Fast-Forward the Future of Customer Experience with a Customer-Adaptive Approach
Keeping customers over the long term is what drives profitable growth. However, a number of companies are missing key opportunities to understand and anticipate what their customers want – now and in the future.
“The Future of Business with Game Changers,” a special edition series of SAP Radio, will be examining over the next 13 weeks different critical aspects of how businesses will need to change over the next decade. The first show “The Future of Customer Experience: Fast Forward” examined the need to be customer adaptive with an insight-packed panel discussion. The panel featured Jeremy Cox, principal analyst at Ovum; Jaco Van Eeden, partner at Deloitte Consulting and a global enterprise usability and user experience (UX) design leader; and Peter Spielvogel, senior director of Product Marketing for the SAP Imagineering team.

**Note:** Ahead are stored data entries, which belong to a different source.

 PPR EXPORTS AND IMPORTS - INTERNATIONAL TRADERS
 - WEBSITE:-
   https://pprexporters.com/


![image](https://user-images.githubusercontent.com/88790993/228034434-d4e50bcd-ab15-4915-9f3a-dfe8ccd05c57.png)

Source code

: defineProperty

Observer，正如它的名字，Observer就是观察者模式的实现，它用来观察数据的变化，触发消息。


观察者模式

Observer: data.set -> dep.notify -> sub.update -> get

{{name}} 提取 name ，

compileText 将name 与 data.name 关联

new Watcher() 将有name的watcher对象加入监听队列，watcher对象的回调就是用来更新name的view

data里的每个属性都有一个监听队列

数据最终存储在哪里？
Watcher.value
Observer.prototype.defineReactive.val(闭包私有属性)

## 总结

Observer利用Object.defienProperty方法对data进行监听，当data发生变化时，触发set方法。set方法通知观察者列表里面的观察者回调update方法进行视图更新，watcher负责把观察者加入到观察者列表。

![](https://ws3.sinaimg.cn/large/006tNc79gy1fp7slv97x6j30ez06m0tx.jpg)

The key qualities of a customer-adaptive organization
Jeremy Cox defined a customer-adaptive organization as one that is able to remain consistently relevant to its customers. In fact, these businesses are able to “sense, respond, and adapt at the right pace.”
Cox noted that these companies can be characterized by visionary leadership that puts the customer at the heart of every activity. This creates a culture where the workforce is engaged, empowered, and purpose driven. Plus, enterprise-wide collaboration with customers and partners becomes a part of business operations.

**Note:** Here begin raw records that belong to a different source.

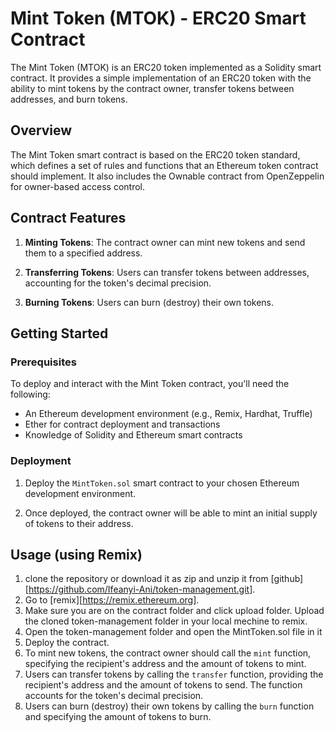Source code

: # Mint Token (MTOK) - ERC20 Smart Contract

The Mint Token (MTOK) is an ERC20 token implemented as a Solidity smart contract. It provides a simple implementation of an ERC20 token with the ability to mint tokens by the contract owner, transfer tokens between addresses, and burn tokens.

## Overview

The Mint Token smart contract is based on the ERC20 token standard, which defines a set of rules and functions that an Ethereum token contract should implement. It also includes the Ownable contract from OpenZeppelin for owner-based access control.

## Contract Features

1. **Minting Tokens**: The contract owner can mint new tokens and send them to a specified address.

2. **Transferring Tokens**: Users can transfer tokens between addresses, accounting for the token's decimal precision.

3. **Burning Tokens**: Users can burn (destroy) their own tokens.

## Getting Started

### Prerequisites

To deploy and interact with the Mint Token contract, you'll need the following:

- An Ethereum development environment (e.g., Remix, Hardhat, Truffle)
- Ether for contract deployment and transactions
- Knowledge of Solidity and Ethereum smart contracts

### Deployment

1. Deploy the `MintToken.sol` smart contract to your chosen Ethereum development environment.

2. Once deployed, the contract owner will be able to mint an initial supply of tokens to their address.

## Usage (using Remix)

1. clone the repository or download it as zip and unzip it from [github][https://github.com/Ifeanyi-Ani/token-management.git].
2. Go to [remix][https://remix.ethereum.org].
3. Make sure you are on the contract folder and click upload folder. Upload the cloned token-management folder in your local mechine to remix.
4. Open the token-management folder and open the MintToken.sol file in it
5. Deploy the contract.
6. To mint new tokens, the contract owner should call the `mint` function, specifying the recipient's address and the amount of tokens to mint.
7. Users can transfer tokens by calling the `transfer` function, providing the recipient's address and the amount of tokens to send. The function accounts for the token's decimal precision.
8. Users can burn (destroy) their own tokens by calling the `burn` function and specifying the amount of tokens to burn.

In addition, these companies can sense customer needs and desires by generating actionable insights about their customers. Coupling that information with continuous innovation and management capabilities, the innovation pipeline becomes fertile with opportunities and brings breakthrough innovations to market quickly. “This includes turning Big Data into insight and also having an effective enterprise-wide voice of the customer program to drive continuous improvement in the customer experience as well as a source of innovation,” Cox explained. As a result, the customer experience is meaningful and adds value – no matter which channel is used.
Customer-adaptive organizations also typically have connected and frictionless processes throughout the value chain. This enables every line of business to increase efficiency and perform at a consistently high level. And with an adaptive enterprise architecture, they can visualize how the organizations fits in the whole pursuit of a customer-focused vision and quickly integrate new technologies that are required to meet new challenges and opportunities.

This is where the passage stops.